= Assignment =
In the listing below, the answer starts at the line that has "feedback cycle for" and stops after the line that has "to capture the"; please repeat that part exactly and nothing more.

= Extracted material =
--*--
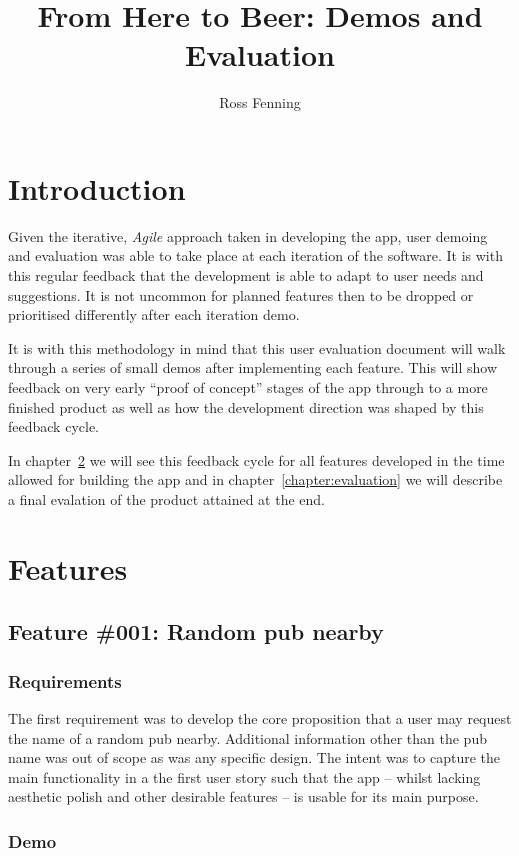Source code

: \documentclass{report}
\title{From Here to Beer: Demos and Evaluation}
\author{Ross Fenning}
\begin{document}
\maketitle

\chapter{Introduction}

Given the iterative, \emph{Agile} approach taken in developing the app,
user demoing and evaluation was able to take place at each iteration of the
software. It is with this regular feedback that the development is able
to adapt to user needs and suggestions. It is not uncommon for planned
features then to be dropped or prioritised differently after each
iteration demo.

It is with this methodology in mind that this user evaluation document
will walk through a series of small demos after implementing each feature.
This will show feedback on very early ``proof of concept'' stages of
the app through to a more finished product as well as how the development
direction was shaped by this feedback cycle.

In chapter~\ref{chapter:features} we will see this feedback cycle for
all features developed in the time allowed for building the app and
in chapter~\ref{chapter:evaluation} we will describe a final evalation
of the product attained at the end.

\chapter{Features}
\label{chapter:features}
\section{Feature \#001: Random pub nearby}
\subsection{Requirements}
The first requirement was to develop the core proposition that a user may
request the name of a random pub nearby. Additional information other than
the pub name was out of scope as was any specific design. The intent was
to capture the main functionality in a the first user story such that
the app -- whilst lacking aesthetic polish and other desirable features --
is usable for its main purpose.

\subsection{Demo}
\end{document}
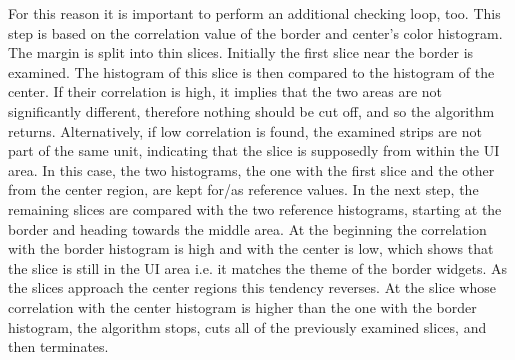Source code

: \documentclass[draft,final]{vutinfth} %
\begin{document}
	For this reason it is important to perform an additional checking loop, too.
	This step is based on the correlation value of the border and center's color histogram.
	The margin is split into thin slices.
	Initially the first slice near the border is examined.
	The histogram of this slice is then compared to the histogram of the center.
	If their correlation is high, it implies that the two areas are not significantly different, therefore nothing should be cut off, and so the algorithm returns.
	Alternatively, if low correlation is found, the examined strips are not part of the same unit, indicating that the slice is supposedly from within the UI area.
	In this case, the two histograms, the one with the first slice and the other from the center region, are kept for/as reference values.
	In the next step, the remaining slices are compared with the two reference histograms, starting at the border and heading towards the middle area.
	At the beginning the correlation with the border histogram is high and with the center is low, which shows that the slice is still in the UI area i.e. it matches the theme of the border widgets.
	As the slices approach the center regions this tendency reverses.
	At the slice whose correlation with the center histogram is higher than the one with the border histogram, the algorithm stops, cuts all of the previously examined slices, and then terminates.\par 
	
\end{document}
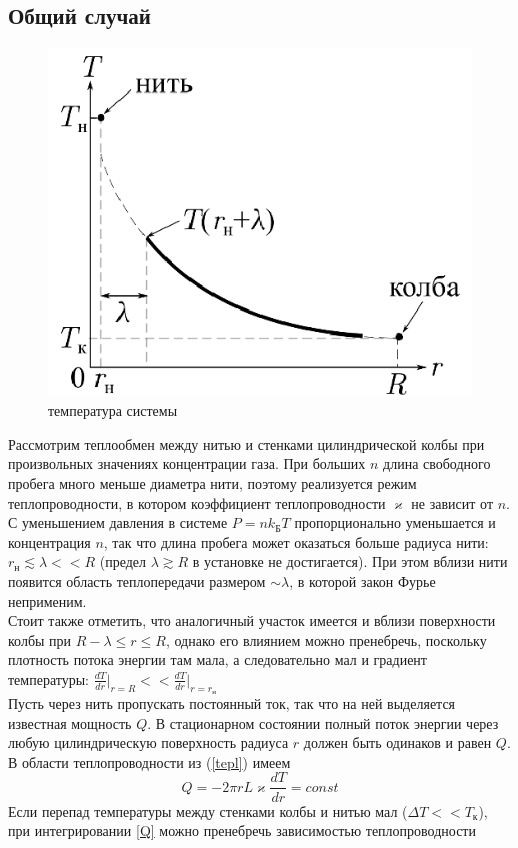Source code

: \documentclass[12pt]{article}
\begin{document}
        \subsection{Общий случай}
        \begin{figure}[H]
            \centering
            \includegraphics[width=0.4\linewidth]{system_tempetatute.png}
            \caption{температура системы}
            \label{fig:temp}
        \end{figure}
        Рассмотрим теплообмен между нитью и стенками цилиндрической колбы при произвольных значениях концентрации газа.
        При больших $n$ длина свободного пробега много меньше диаметра нити, поэтому реализуется режим теплопроводности, в
        котором коэффициент теплопроводности $\varkappa$ не зависит от $n$. С уменьшением давления в
        системе $P = nk_{\text{Б}}T$ пропорционально уменьшается и концентрация $n$, так что длина пробега может оказаться больше
        радиуса нити: $r_{\text{н}} \lesssim \lambda << R$ (предел $\lambda \gtrsim R$ в установке не достигается). При этом вблизи нити появится
        область теплопередачи размером $\sim \lambda$, в которой закон Фурье неприменим.\\
        Стоит также отметить, что аналогичный участок имеется и вблизи поверхности колбы при $R - \lambda \le r \le R$, однако
        его влиянием можно пренебречь, поскольку плотность потока энергии там мала, а следовательно мал и
        градиент температуры: $\frac{dT}{dr}\bigg|_{r=R} << \frac{dT}{dr}\bigg|_{r=r_{\text{н}}} $\\
        Пусть через нить пропускать постоянный ток, так что на ней выделяется известная мощность $Q$. В стационарном состоянии полный поток энергии через
        любую цилиндрическую поверхность радиуса $r$ должен быть одинаков и равен $Q$. В области теплопроводности из (\ref{tepl}) имеем
        \begin{equation}\label{Q}
            Q = -2\pi r L\varkappa \frac{dT}{dr} = const
        \end{equation}
        Если перепад температуры между стенками колбы и нитью мал ($\Delta T << T_{\text{к}}$), при интегрировании \ref{Q} можно пренебречь зависимостью теплопроводности
\end{document}
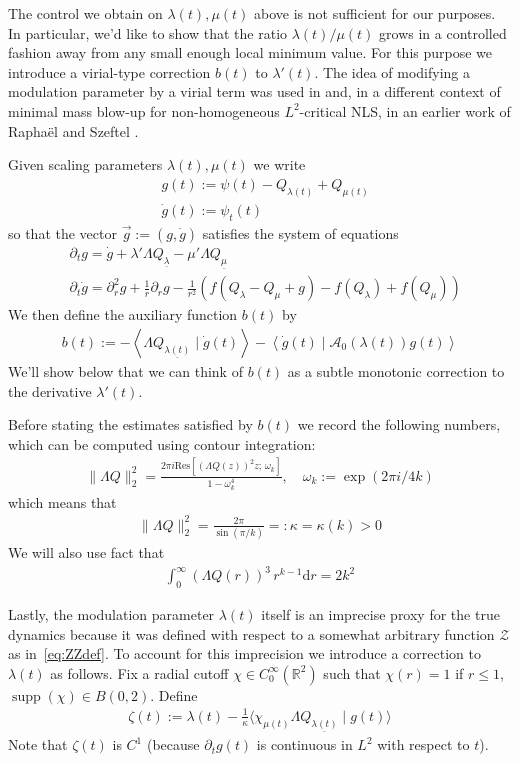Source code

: \documentclass[10pt,reqno]{amsart}
\newcommand{\supp}{\operatorname{supp}}
\newcommand{\uln}[1]{{\underline{ #1 }}}
\newcommand{\A}{\mathcal{A}}
\newcommand{\ZZ}{\mathcal{Z}}
\newcommand{\R}{\mathbb{R}}
\newcommand{\om}{\omega}
\newcommand{\la}{\lambda}
\newcommand{\ka}{\kappa}
\newcommand{\La}{\Lambda}
\newcommand{\p}{\partial}
\newcommand{\I}{\infty}
\newcommand{\ang}[1]{\left\langle{#1}\right\rangle}
\newcommand{\EQ}[1]{\begin{equation}\begin{split} #1 \end{split}\end{equation}}
\numberwithin{equation}{section}
\theoremstyle{remark}
\newcommand{\mif}{{\ \ \text{if} \ \ }}
\newcommand{\ula}{\underline{\lambda}}
\newcommand{\umu}{\underline{\mu}}
\newcommand{\ud}{\mathrm{d}}
\newcommand{\0}{\emptyset}
\begin{document}
The control we obtain on $\la(t), \mu(t)$ above is not sufficient for our purposes. In particular, we'd like to show that the ratio $\la(t)/ \mu(t)$ grows in a controlled fashion away from any small enough local minimum value. For this purpose we introduce a virial-type correction  $b(t)$ to $\la'(t)$.
The idea of modifying a modulation parameter by a virial term was used in \cite{JJ-NLS}
and, in a different context of minimal mass blow-up for non-homogeneous $L^2$-critical NLS,
in an earlier work of Rapha\"el and Szeftel \cite{RaSz11}. 

Given scaling parameters $\la(t), \mu(t)$ we write 
\EQ{ \label{eq:gdef} 
&g(t) := \psi(t) - Q_{\la(t)} + Q_{\mu(t)} \\
&\dot g(t):= \psi_t(t)
}
so that the vector $\vec g:= (g, \dot g)$ satisfies the system of equations
\begin{align} \label{eq:ptg} 
&\p_t g = \dot{g} + \la' \La Q_{\ula} - \mu' \La Q_{\umu} \\
& \p_t \dot g = \p_r^2 g + \frac{1}{r} \p_r g  - \frac{1}{r^2} \left( f( Q_\la - Q_\mu + g) - f(Q_\la) + f(Q_\mu)\right) \label{eq:ptgdot} 
\end{align} 
We then define the auxiliary function $b(t)$ by  
\EQ{ \label{eq:bdef} 
b(t):= - \ang{ \La Q_{\underline{\la(t)}}  \mid \dot g(t)}  - \ang{ \dot g(t) \mid \A_0(\la(t)) g(t)}
}
We'll show below that we can think of $b(t)$ as a subtle monotonic correction to the derivative $\la'(t)$.

Before stating the estimates satisfied by $b(t)$ we  record the following numbers, which can be computed using contour integration: 
\EQ{
 \| \La Q \|_{2}^2  = \frac{2 \pi i \textrm{Res}[(\La Q(z))^2 z; \, \om_k]}{1- \om_k^4}, \quad \om_k:= \exp( 2\pi i/ 4k)
}
which means that 
\EQ{
 \| \La Q \|_{2}^2  = \frac{2\pi}{\sin(\pi/k)} =: \ka = \kappa(k)>0
}
We will also use  fact that 
\EQ{ \label{eq:LaQ3}
\int_0^\I (\La Q(r))^3 \, r^{k-1} \ud r = 2k^2
}

Lastly, the modulation parameter $\la(t)$ itself is an imprecise proxy for the true dynamics because it was defined with respect to a somewhat arbitrary function $\ZZ$ as in~\eqref{eq:ZZdef}. To account for this imprecision we introduce a correction to $\la(t)$ as follows. Fix a radial cutoff  $\chi\in C^{\infty}_0(\R^2)$ such that $\chi(r) = 1$ if $r \le 1$, $\supp( \chi) \in B(0, 2)$. Define 
\EQ{ \label{eq:zetadef} 
\zeta(t) := \lambda(t) - \frac{1}{\kappa}\langle \chi_{\mu(t)}\Lambda Q_{\uln{\lambda(t)}} \mid g(t)\rangle
}
Note that $\zeta(t)$ is $C^1$ (because $\partial_t g(t)$ is continuous in $L^2$ with respect to $t$). 
\end{document}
--*--
= Response to the exercise =
In chapter~\ref{chapter:features} we will see this feedback cycle for
all features developed in the time allowed for building the app and
in chapter~\ref{chapter:evaluation} we will describe a final evalation
of the product attained at the end.

\chapter{Features}
\label{chapter:features}
\section{Feature \#001: Random pub nearby}
\subsection{Requirements}
The first requirement was to develop the core proposition that a user may
request the name of a random pub nearby. Additional information other than
the pub name was out of scope as was any specific design. The intent was
to capture the main functionality in a the first user story such that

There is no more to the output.